Geoscientists have often been frustrated by the arbitrary assignment of petrophysical log cut-offs to define reservoir intervals capable of hosting producible hydrocarbon. The traditional practice is to derive “pseudo-permeability” from well logs such as gamma ray, density, and sonic. However, this indirect approach can introduce large errors in estimates of net-to-gross reservoir and, hence, reserve volumes.
We introduce a method for improving the accuracy of net-to-gross reservoir estimation with a small-scale geological modeling and upscaling approach. The first step is to generate cm- to dm-scale geological models for representative flow units in a well interval. The approach combines stochastic and deterministic modeling methods to mimic the sedimentary processes behind siliciclastic deposition. The resulting 3D models accurately simulate bedding structures observed in core and outcrop, and capture the geological heterogeneities that impact fluid flow.

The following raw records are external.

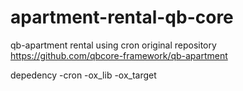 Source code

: # apartment-rental-qb-core
qb-apartment rental using cron
original repository https://github.com/qbcore-framework/qb-apartment

depedency
-cron
-ox_lib
-ox_target
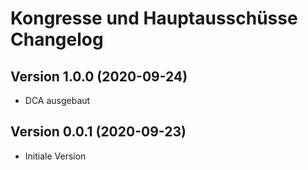 # Kongresse und Hauptausschüsse Changelog

## Version 1.0.0 (2020-09-24)

* DCA ausgebaut

## Version 0.0.1 (2020-09-23)

* Initiale Version
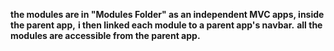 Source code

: **the modules are in "Modules Folder" as an independent MVC apps, inside the parent app,**
**i then linked each module to a parent app's navbar.**
**all the modules are accessible from the parent app.** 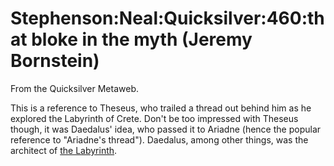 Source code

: 
# Stephenson:Neal:Quicksilver:460:that bloke in the myth (Jeremy Bornstein)

From the Quicksilver Metaweb.

This is a reference to Theseus, who trailed a thread out behind him as he explored the Labyrinth of Crete. Don't be too impressed with Theseus though, it was Daedalus' idea, who passed it to Ariadne (hence the popular reference to "Ariadne's thread"). Daedalus, among other things, was the architect of [the Labyrinth](/the-labyrinth).
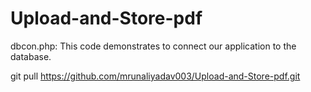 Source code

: # Upload-and-Store-pdf

dbcon.php: This code demonstrates to connect our application to the database.

git pull https://github.com/mrunaliyadav003/Upload-and-Store-pdf.git
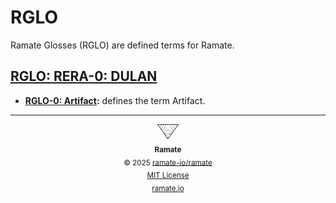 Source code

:# RGLO
Ramate Glosses (RGLO) are defined terms for Ramate.

<!--START OAC INDEX: DO NOT REMOVE THIS LINE -->
## [RGLO: RERA-0: DULAN](rera-000-000-000-dulan/README.md)
- **[RGLO-0: Artifact](/rglo/rera-000-000-000-dulan/rglo-000-000-000-artifact/README.md):** defines the term Artifact.

<!--RAMATE FOOTER: DO NOT REMOVE THIS LINE-->
---

<div align="center">
  <a href="https://github.com/ramate-io/oac">
    <picture>
      <source srcset="/assets/ramate-inverted-transparent.png" media="(prefers-color-scheme: dark)">
      <img height="24" src="/assets/ramate-transparent.png" alt="Ramate"/>
    </picture>
  </a>
  <br/>
  <sub>
    <b>Ramate</b>
    <br/>
    &copy; 2025 <a href="https://github.com/ramate-io/ramate">ramate-io/ramate</a>
    <br/>
    <a href="https://github.com/ramate-io/ramate/blob/main/LICENSE">MIT License</a>
    <br/>
    <a href="https://www.ramate.io">ramate.io</a>
  </sub>
</div>

<!--END OAC INDEX: DO NOT REMOVE THIS LINE -->
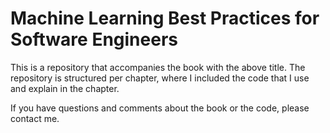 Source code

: # Machine Learning Best Practices for Software Engineers

This is a repository that accompanies the book with the above title. The repository is structured per chapter, where I included the code that I use and explain in the chapter. 

If you have questions and comments about the book or the code, please contact me. 
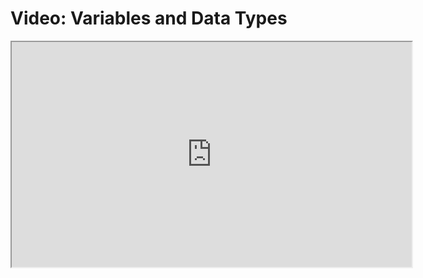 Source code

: # Video: Variables and Data Types

<iframe src="https://player.vimeo.com/video/546130814" width="640" height="360" allowfullscreen="allowfullscreen" allow="autoplay; fullscreen; picture-in-picture"></iframe>
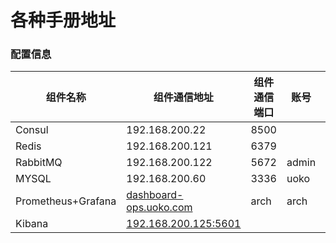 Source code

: # 各种手册地址

### 配置信息

组件名称 | 组件通信地址 | 组件通信端口 | 账号 | 密码
---|---|----|---|----
Consul | 192.168.200.22 |  8500 ||
Redis  | 192.168.200.121|  6379 ||
RabbitMQ|192.168.200.122|  5672 | admin | abcd1234
MYSQL  | 192.168.200.60 | 3336 | uoko | MdmgKSFdUZwK
Prometheus+Grafana|[dashboard-ops.uoko.com](http://dashboard-ops.uoko.com)|arch|arch|
Kibana|[192.168.200.125:5601](192.168.200.125:5601)||| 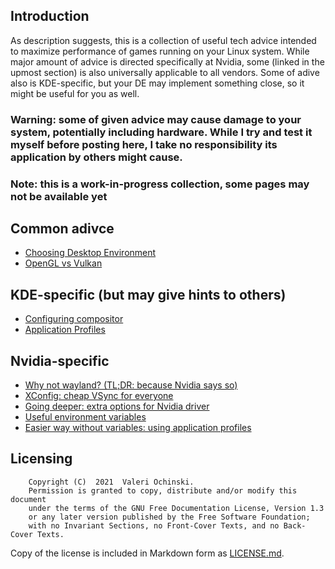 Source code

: ## Introduction

As description suggests, this is a collection of useful tech advice intended to maximize performance of games running on your Linux system. While major amount of advice is directed specifically at Nvidia, some (linked in the upmost section) is also universally applicable to all vendors. Some of adive also is KDE-specific, but your DE may implement something close, so it might be useful for you as well.

### Warning: some of given advice may cause damage to your system, potentially including hardware. While I try and test it myself before posting here, I take no responsibility its application by others might cause.

### Note: this is a work-in-progress collection, some pages may not be available yet

## Common adivce
* [Choosing Desktop Environment](common/choosing-de.md)
* [OpenGL vs Vulkan](common/gv-vs-vulkan.md)

## KDE-specific (but may give hints to others)
* [Configuring compositor](kde/compositor.md)
* [Application Profiles](kde/profiles.md)

## Nvidia-specific
* [Why not wayland? (TL;DR: because Nvidia says so)](nvidia/wayland.md)
* [XConfig: cheap VSync for everyone](nvidia/xconfig.md)
* [Going deeper: extra options for Nvidia driver](nvidia/driver.md)
* [Useful environment variables](nvidia/variables.md)
* [Easier way without variables: using application profiles](nvidia/profiles.md)

## Licensing

        Copyright (C)  2021  Valeri Ochinski.
        Permission is granted to copy, distribute and/or modify this document
        under the terms of the GNU Free Documentation License, Version 1.3
        or any later version published by the Free Software Foundation;
        with no Invariant Sections, no Front-Cover Texts, and no Back-Cover Texts.

Copy of the license is included in Markdown form as [LICENSE.md](LICENSE.md).
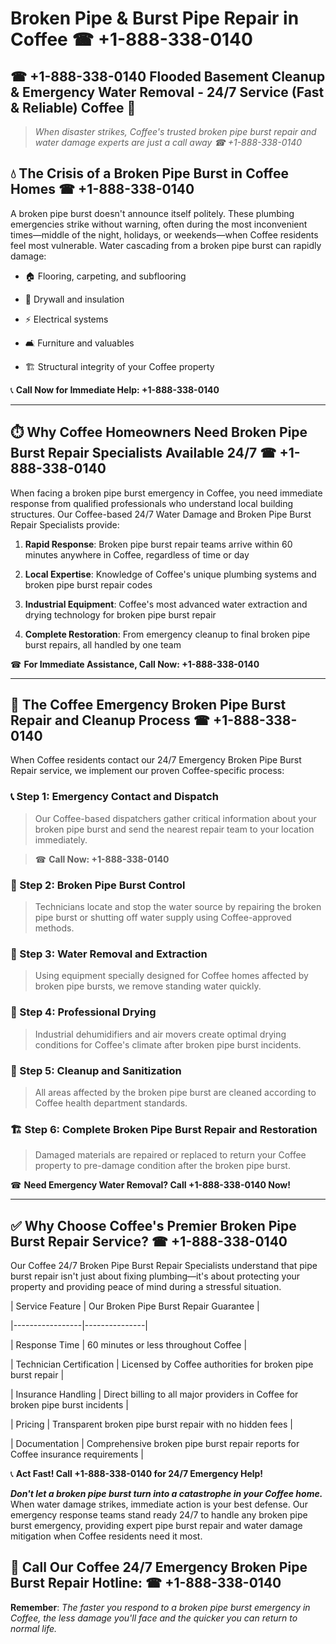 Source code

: # Broken Pipe & Burst Pipe Repair in Coffee ☎ +1-888-338-0140  
## ☎ +1-888-338-0140 Flooded Basement Cleanup & Emergency Water Removal - 24/7 Service (Fast & Reliable) Coffee 🚨  

> *When disaster strikes, Coffee's trusted broken pipe burst repair and water damage experts are just a call away ☎ +1-888-338-0140*  

## 💧 The Crisis of a Broken Pipe Burst in Coffee Homes ☎ +1-888-338-0140  

A broken pipe burst doesn't announce itself politely. These plumbing emergencies strike without warning, often during the most inconvenient times—middle of the night, holidays, or weekends—when Coffee residents feel most vulnerable. Water cascading from a broken pipe burst can rapidly damage:  

* 🏠 Flooring, carpeting, and subflooring  
* 🧱 Drywall and insulation  
* ⚡ Electrical systems  
* 🛋️ Furniture and valuables  
* 🏗️ Structural integrity of your Coffee property  

📞 **Call Now for Immediate Help: +1-888-338-0140**  

---  

## ⏱️ Why Coffee Homeowners Need Broken Pipe Burst Repair Specialists Available 24/7 ☎ +1-888-338-0140  

When facing a broken pipe burst emergency in Coffee, you need immediate response from qualified professionals who understand local building structures. Our Coffee-based 24/7 Water Damage and Broken Pipe Burst Repair Specialists provide:  

1. **Rapid Response**: Broken pipe burst repair teams arrive within 60 minutes anywhere in Coffee, regardless of time or day  
2. **Local Expertise**: Knowledge of Coffee's unique plumbing systems and broken pipe burst repair codes  
3. **Industrial Equipment**: Coffee's most advanced water extraction and drying technology for broken pipe burst repair  
4. **Complete Restoration**: From emergency cleanup to final broken pipe burst repairs, all handled by one team  

☎ **For Immediate Assistance, Call Now: +1-888-338-0140**  

---  

## 🔧 The Coffee Emergency Broken Pipe Burst Repair and Cleanup Process ☎ +1-888-338-0140  

When Coffee residents contact our 24/7 Emergency Broken Pipe Burst Repair service, we implement our proven Coffee-specific process:  

### 📞 Step 1: Emergency Contact and Dispatch  
> Our Coffee-based dispatchers gather critical information about your broken pipe burst and send the nearest repair team to your location immediately.  
> ☎ **Call Now: +1-888-338-0140**  

### 🚿 Step 2: Broken Pipe Burst Control  
> Technicians locate and stop the water source by repairing the broken pipe burst or shutting off water supply using Coffee-approved methods.  

### 🌊 Step 3: Water Removal and Extraction  
> Using equipment specially designed for Coffee homes affected by broken pipe bursts, we remove standing water quickly.  

### 💨 Step 4: Professional Drying  
> Industrial dehumidifiers and air movers create optimal drying conditions for Coffee's climate after broken pipe burst incidents.  

### 🧼 Step 5: Cleanup and Sanitization  
> All areas affected by the broken pipe burst are cleaned according to Coffee health department standards.  

### 🏗️ Step 6: Complete Broken Pipe Burst Repair and Restoration  
> Damaged materials are repaired or replaced to return your Coffee property to pre-damage condition after the broken pipe burst.  

☎ **Need Emergency Water Removal? Call +1-888-338-0140 Now!**  

---  

## ✅ Why Choose Coffee's Premier Broken Pipe Burst Repair Service? ☎ +1-888-338-0140  

Our Coffee 24/7 Broken Pipe Burst Repair Specialists understand that pipe burst repair isn't just about fixing plumbing—it's about protecting your property and providing peace of mind during a stressful situation.  

| Service Feature | Our Broken Pipe Burst Repair Guarantee |  
|-----------------|---------------|  
| Response Time | 60 minutes or less throughout Coffee |  
| Technician Certification | Licensed by Coffee authorities for broken pipe burst repair |  
| Insurance Handling | Direct billing to all major providers in Coffee for broken pipe burst incidents |  
| Pricing | Transparent broken pipe burst repair with no hidden fees |  
| Documentation | Comprehensive broken pipe burst repair reports for Coffee insurance requirements |  

📞 **Act Fast! Call +1-888-338-0140 for 24/7 Emergency Help!**  

***Don't let a broken pipe burst turn into a catastrophe in your Coffee home.*** When water damage strikes, immediate action is your best defense. Our emergency response teams stand ready 24/7 to handle any broken pipe burst emergency, providing expert pipe burst repair and water damage mitigation when Coffee residents need it most.  

## 📱 Call Our Coffee 24/7 Emergency Broken Pipe Burst Repair Hotline: ☎ +1-888-338-0140  

**Remember**: *The faster you respond to a broken pipe burst emergency in Coffee, the less damage you'll face and the quicker you can return to normal life.*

The second step is to populate the resulting “digital rock models” with porosity and permeability values derived from core. Finally, by applying flow-based upscaling algorithms, we upscale the models to the well-log scale and calibrate modeled permeabilities to core and log data. The upscaling output includes facies-dependent property values that honor both core measurements and small-scale heterogeneities observed at core scale. The resulting property models provide a scientifically sound basis for calculating net reservoir. The modeling and upscaling approach was applied to a reservoir characterization study to identify net reservoir below the resolution of conventional petrophysical logs. The results helped to resolve major discrepancies between the static and dynamic reservoir model.
Peter Phillips and Renjun Wen, Geomodeling.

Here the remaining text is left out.